UPGMA法で系統樹を描く場合、すべての系統で進化速度が同じであると仮定する。したがって、UPGMAは重要な仮定である。しかし、この手法の最大の欠点は、木を構築する際に突然変異率が考慮されないことである。その代わり、突然変異率は一定であると仮定している。さらに、この仮説は「分子時計仮説」とも呼ばれている。そのため、実際の現場では、UPGMA法で構築された系統樹は正確で信頼性の高いものとは言えないかもしれない。
図01:UPGMAで描いた系統樹
UPGMA法では、ペアワイズ距離を考慮して系統樹を作成する。最初はそれぞれの種がクラスタとなり、進化的な距離が最も小さい2つのクラスタがペアを形成する。そのため、距離行列に依存する。アルゴリズム表現は、UPGMA法で描かれた系統樹のデータを解釈する上で重要な役割を担っている。
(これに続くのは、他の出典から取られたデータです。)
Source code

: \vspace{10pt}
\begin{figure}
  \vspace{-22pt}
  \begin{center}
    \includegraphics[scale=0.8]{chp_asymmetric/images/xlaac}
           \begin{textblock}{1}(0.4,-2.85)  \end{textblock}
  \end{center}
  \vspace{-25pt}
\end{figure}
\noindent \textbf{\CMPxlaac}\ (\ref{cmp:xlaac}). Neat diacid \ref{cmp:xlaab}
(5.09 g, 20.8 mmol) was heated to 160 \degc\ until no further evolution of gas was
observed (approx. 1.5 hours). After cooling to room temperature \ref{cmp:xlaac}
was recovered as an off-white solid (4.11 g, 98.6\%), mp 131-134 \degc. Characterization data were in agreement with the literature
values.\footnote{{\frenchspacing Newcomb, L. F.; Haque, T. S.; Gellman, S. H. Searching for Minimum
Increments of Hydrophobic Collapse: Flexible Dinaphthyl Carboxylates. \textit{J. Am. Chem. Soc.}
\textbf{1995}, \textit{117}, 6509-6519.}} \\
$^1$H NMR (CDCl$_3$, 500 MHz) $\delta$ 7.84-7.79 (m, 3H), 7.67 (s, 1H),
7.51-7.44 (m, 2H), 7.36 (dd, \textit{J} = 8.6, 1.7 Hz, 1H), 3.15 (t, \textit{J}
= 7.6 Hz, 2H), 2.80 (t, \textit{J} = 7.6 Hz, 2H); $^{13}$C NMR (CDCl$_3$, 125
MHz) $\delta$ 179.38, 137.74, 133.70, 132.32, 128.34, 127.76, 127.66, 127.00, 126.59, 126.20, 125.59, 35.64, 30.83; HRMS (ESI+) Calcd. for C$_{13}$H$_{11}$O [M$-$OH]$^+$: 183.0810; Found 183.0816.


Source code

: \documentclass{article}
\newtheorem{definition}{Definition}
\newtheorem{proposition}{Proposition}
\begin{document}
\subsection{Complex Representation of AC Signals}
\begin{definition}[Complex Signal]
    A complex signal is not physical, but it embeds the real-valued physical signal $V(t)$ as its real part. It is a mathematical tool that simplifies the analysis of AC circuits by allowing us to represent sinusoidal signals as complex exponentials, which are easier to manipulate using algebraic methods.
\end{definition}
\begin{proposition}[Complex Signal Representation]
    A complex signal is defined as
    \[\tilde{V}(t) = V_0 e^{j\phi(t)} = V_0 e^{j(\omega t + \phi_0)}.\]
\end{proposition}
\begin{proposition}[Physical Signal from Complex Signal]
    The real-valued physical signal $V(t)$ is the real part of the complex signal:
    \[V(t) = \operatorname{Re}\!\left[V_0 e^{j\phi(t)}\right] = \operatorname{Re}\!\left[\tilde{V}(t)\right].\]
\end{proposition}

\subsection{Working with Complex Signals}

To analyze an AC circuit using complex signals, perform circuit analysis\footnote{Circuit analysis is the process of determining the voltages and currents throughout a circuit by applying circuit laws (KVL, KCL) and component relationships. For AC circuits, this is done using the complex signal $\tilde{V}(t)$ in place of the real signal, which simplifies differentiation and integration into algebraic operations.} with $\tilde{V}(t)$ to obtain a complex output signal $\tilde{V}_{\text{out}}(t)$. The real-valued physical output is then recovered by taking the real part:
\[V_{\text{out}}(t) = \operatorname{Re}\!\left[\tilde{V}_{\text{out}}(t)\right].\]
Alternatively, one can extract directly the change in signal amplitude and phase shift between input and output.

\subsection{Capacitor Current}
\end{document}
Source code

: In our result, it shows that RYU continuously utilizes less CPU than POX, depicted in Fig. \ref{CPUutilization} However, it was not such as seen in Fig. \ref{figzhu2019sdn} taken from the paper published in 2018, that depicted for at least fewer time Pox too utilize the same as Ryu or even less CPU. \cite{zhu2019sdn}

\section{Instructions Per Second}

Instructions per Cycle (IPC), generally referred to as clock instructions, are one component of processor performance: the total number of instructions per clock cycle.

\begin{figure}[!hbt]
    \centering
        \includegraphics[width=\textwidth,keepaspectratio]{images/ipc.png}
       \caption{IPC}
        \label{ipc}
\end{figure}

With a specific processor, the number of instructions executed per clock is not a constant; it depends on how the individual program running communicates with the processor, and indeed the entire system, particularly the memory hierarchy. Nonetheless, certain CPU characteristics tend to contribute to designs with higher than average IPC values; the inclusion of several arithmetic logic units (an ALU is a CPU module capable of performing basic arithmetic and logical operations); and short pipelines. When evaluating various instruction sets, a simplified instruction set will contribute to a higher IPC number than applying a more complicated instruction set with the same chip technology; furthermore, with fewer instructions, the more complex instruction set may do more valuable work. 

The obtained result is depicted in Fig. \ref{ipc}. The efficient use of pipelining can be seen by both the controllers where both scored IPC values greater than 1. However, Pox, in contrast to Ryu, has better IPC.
Neighbour-joining treeも系統樹の生成に用いられるクラスタリング手法の一つで、斉藤成也や根井正敏がこの手法を導入した先駆者である。UPGMAとは異なり、この手法では根のない木を生成することができる。また、本手法のクラスタリングは超距離に依存しない。しかし、系統樹を構築する際には、進化速度の変化が考慮される。そのため、この手法で描かれた樹木はばらつきがある。そのため、この方法では特殊な数学的アルゴリズムを用いて、これらの変化を評価する。
図02: 近隣結合法から作成した系統樹
この方法では、ツリーを構築する際に、各血統間の距離を個別に考慮する。各血統は、ツリー内で新たに構築されたノードを接続する。これらのノードはすべて、中央のノードに接続されています。そのため、新しいノードが出現した場合、中心ノードから新しいノードまでの距離が重要となり、アルゴリズムを用いて計算される。これらのアルゴリズムデータにより、新しいノードの位置が決定される。
UPGMAと隣接結合木の主な違いは、構築される木の種類である。つまり、UPGMAは根付き木を生成し、近接結合木は根付きでない木を生成する。さらに、UPGMAは信頼性の低い手法であるのに対し、近接結合木はUPGMAよりも信頼性の高い手法である。ここもUPGMAと近接結合木の違いですね。
以下のインフォグラフィックは、UPGMAとネイバーコネクションツリーの違いをまとめたものです。
系統樹を構成する手法として、UPGMA法と近隣結合樹法がある。UPGMA法は進化率を考慮しないが、近隣結合樹法は進化率を考慮して樹を構成する。その結果、NJ-tree法で得られる系統樹は、高い複雑性と信頼性を持っている。しかし、UPGMA法ほど高速ではありません。さらに、UPGMAとneighbor-joining treeの重要な違いは、それぞれの手法で生成される木の種類に依存する。uPGMAは根付きの系統樹を生成し、neighbor-joining tree法は根のない系統樹を生成する。
1. Pavlopoulos, Georgios A et al."A reference guide to tree analysis and visualization", BioData Mining, BioMed Central, 2010年2月22日, こちらからご覧いただけます。